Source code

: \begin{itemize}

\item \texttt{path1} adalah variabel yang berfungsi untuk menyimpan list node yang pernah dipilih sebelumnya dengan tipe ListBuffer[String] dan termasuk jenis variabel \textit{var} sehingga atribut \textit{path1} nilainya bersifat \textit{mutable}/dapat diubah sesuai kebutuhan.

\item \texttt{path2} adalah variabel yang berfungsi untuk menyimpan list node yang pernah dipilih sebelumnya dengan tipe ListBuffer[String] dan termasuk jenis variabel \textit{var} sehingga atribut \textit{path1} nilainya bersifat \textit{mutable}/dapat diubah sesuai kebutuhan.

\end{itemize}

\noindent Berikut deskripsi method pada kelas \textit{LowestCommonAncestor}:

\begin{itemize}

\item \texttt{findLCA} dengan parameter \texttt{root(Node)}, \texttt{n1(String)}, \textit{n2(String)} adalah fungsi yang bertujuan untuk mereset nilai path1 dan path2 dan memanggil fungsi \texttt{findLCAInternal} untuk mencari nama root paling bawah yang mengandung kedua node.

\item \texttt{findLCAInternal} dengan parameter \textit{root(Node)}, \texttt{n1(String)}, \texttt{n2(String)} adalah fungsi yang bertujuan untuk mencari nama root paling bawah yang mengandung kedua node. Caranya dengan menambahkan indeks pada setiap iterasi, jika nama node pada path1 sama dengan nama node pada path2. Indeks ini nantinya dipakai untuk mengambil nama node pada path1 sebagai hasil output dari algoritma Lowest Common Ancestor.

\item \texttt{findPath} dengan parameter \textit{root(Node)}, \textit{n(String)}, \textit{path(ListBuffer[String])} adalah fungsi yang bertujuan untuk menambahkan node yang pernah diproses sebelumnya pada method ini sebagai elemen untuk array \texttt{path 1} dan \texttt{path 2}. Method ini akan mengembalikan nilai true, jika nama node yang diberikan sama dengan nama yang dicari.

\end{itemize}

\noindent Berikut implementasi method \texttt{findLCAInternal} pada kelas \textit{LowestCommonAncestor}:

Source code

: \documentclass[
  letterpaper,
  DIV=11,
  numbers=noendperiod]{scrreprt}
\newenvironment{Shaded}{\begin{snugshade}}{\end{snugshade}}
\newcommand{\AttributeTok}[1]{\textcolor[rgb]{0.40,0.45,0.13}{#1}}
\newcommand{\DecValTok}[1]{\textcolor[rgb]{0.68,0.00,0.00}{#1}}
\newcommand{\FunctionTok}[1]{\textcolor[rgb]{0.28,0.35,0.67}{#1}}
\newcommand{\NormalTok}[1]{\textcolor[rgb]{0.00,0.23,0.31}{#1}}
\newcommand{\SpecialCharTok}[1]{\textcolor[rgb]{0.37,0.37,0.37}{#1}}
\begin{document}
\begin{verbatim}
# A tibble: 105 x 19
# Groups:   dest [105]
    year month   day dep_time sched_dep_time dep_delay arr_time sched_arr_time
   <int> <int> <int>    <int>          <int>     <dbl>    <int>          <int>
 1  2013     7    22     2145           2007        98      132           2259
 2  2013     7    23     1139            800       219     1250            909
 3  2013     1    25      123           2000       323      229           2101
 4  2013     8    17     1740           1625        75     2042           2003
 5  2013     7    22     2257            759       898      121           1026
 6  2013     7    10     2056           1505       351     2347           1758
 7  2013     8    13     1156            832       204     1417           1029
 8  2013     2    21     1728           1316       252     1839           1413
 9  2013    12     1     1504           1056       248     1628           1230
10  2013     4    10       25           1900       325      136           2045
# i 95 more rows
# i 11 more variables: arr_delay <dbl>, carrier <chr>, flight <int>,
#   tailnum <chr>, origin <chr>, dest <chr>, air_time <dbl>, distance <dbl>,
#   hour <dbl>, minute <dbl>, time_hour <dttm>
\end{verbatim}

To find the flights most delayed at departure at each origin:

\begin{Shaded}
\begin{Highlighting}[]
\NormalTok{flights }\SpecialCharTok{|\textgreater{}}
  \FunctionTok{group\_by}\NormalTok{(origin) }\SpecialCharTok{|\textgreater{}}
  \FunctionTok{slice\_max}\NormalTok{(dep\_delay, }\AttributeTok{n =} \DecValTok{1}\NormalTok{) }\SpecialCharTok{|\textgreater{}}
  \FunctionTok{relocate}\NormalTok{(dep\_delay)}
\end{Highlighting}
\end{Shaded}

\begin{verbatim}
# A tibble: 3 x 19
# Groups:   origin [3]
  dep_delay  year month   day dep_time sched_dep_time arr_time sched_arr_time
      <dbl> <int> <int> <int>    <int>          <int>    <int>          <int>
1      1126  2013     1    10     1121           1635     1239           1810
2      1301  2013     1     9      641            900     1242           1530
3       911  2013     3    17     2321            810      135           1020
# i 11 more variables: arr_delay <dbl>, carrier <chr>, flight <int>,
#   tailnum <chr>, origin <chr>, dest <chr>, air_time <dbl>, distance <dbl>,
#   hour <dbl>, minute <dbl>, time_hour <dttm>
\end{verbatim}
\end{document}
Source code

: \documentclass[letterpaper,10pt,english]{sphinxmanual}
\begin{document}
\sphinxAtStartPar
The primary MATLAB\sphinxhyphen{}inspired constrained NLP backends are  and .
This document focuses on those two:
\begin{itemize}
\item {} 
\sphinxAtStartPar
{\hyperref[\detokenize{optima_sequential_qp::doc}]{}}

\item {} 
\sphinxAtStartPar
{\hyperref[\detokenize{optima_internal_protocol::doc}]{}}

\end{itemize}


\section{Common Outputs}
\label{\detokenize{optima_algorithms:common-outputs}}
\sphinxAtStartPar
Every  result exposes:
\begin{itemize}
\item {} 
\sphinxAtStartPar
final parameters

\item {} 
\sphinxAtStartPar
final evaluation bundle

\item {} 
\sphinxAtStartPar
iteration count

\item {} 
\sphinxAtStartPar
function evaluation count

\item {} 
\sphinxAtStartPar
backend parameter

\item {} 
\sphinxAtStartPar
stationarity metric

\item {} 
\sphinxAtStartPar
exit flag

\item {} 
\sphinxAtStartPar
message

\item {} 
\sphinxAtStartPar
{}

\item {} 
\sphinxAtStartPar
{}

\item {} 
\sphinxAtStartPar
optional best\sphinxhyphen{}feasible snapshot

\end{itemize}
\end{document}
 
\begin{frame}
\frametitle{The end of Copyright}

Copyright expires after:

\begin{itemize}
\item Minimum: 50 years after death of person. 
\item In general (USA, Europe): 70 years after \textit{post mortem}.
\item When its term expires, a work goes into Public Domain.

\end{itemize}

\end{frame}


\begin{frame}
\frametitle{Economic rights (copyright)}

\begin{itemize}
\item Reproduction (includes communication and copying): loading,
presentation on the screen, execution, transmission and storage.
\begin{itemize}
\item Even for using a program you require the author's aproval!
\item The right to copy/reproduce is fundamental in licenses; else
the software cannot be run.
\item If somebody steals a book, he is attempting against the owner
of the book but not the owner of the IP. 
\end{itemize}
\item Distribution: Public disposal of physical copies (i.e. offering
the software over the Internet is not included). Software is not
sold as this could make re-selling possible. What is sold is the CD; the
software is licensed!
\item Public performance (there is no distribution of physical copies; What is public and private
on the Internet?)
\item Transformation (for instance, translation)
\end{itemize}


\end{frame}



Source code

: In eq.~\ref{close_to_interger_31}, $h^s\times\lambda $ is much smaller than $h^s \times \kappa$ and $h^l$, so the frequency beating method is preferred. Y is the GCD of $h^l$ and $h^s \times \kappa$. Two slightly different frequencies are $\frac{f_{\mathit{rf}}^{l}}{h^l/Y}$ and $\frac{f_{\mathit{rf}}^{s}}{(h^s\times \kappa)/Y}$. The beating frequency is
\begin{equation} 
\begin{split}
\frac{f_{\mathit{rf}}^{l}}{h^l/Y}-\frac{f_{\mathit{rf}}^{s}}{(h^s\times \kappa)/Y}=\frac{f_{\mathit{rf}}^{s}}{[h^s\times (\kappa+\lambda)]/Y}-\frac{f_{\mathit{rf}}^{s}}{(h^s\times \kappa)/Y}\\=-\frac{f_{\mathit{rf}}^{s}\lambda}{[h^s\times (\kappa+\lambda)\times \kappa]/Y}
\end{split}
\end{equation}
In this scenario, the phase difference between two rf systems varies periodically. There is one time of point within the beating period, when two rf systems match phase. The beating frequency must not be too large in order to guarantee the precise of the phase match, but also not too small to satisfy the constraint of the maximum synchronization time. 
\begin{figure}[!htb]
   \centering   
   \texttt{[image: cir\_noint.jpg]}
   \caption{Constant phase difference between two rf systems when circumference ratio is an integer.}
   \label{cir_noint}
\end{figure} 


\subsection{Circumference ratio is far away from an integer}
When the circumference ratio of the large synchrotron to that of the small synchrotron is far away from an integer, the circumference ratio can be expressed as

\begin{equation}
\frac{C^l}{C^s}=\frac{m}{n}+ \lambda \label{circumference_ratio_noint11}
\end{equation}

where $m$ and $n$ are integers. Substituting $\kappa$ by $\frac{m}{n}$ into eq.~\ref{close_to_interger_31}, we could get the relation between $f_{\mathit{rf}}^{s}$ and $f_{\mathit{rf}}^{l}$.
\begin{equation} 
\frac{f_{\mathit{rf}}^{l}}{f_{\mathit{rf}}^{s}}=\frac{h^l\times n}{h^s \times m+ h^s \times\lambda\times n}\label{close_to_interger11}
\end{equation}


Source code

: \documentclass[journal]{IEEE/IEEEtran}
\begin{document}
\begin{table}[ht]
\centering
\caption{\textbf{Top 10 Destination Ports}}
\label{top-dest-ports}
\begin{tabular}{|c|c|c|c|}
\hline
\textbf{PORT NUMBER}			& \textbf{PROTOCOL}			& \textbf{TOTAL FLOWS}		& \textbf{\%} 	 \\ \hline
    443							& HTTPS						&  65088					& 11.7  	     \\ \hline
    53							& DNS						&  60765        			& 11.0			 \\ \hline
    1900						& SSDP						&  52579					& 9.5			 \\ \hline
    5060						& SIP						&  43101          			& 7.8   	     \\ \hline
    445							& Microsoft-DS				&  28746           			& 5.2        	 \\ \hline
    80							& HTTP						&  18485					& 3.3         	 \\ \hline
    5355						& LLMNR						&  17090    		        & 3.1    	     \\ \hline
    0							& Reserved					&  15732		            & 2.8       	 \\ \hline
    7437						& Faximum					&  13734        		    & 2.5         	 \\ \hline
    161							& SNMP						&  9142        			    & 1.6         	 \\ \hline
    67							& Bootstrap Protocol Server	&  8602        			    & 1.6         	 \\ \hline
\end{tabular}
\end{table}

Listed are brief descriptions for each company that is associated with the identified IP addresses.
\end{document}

→ PROBLEM DETAILS: Set down each line exactly as it appears, starting at the top of the data and ending at the line containing "Lowest Common Ancestor.", and include no other lines.

→ OUTPUT BELOW:
Source code

: \begin{itemize}

\item \texttt{path1} adalah variabel yang berfungsi untuk menyimpan list node yang pernah dipilih sebelumnya dengan tipe ListBuffer[String] dan termasuk jenis variabel \textit{var} sehingga atribut \textit{path1} nilainya bersifat \textit{mutable}/dapat diubah sesuai kebutuhan.

\item \texttt{path2} adalah variabel yang berfungsi untuk menyimpan list node yang pernah dipilih sebelumnya dengan tipe ListBuffer[String] dan termasuk jenis variabel \textit{var} sehingga atribut \textit{path1} nilainya bersifat \textit{mutable}/dapat diubah sesuai kebutuhan.

\end{itemize}

\noindent Berikut deskripsi method pada kelas \textit{LowestCommonAncestor}:

\begin{itemize}

\item \texttt{findLCA} dengan parameter \texttt{root(Node)}, \texttt{n1(String)}, \textit{n2(String)} adalah fungsi yang bertujuan untuk mereset nilai path1 dan path2 dan memanggil fungsi \texttt{findLCAInternal} untuk mencari nama root paling bawah yang mengandung kedua node.

\item \texttt{findLCAInternal} dengan parameter \textit{root(Node)}, \texttt{n1(String)}, \texttt{n2(String)} adalah fungsi yang bertujuan untuk mencari nama root paling bawah yang mengandung kedua node. Caranya dengan menambahkan indeks pada setiap iterasi, jika nama node pada path1 sama dengan nama node pada path2. Indeks ini nantinya dipakai untuk mengambil nama node pada path1 sebagai hasil output dari algoritma Lowest Common Ancestor.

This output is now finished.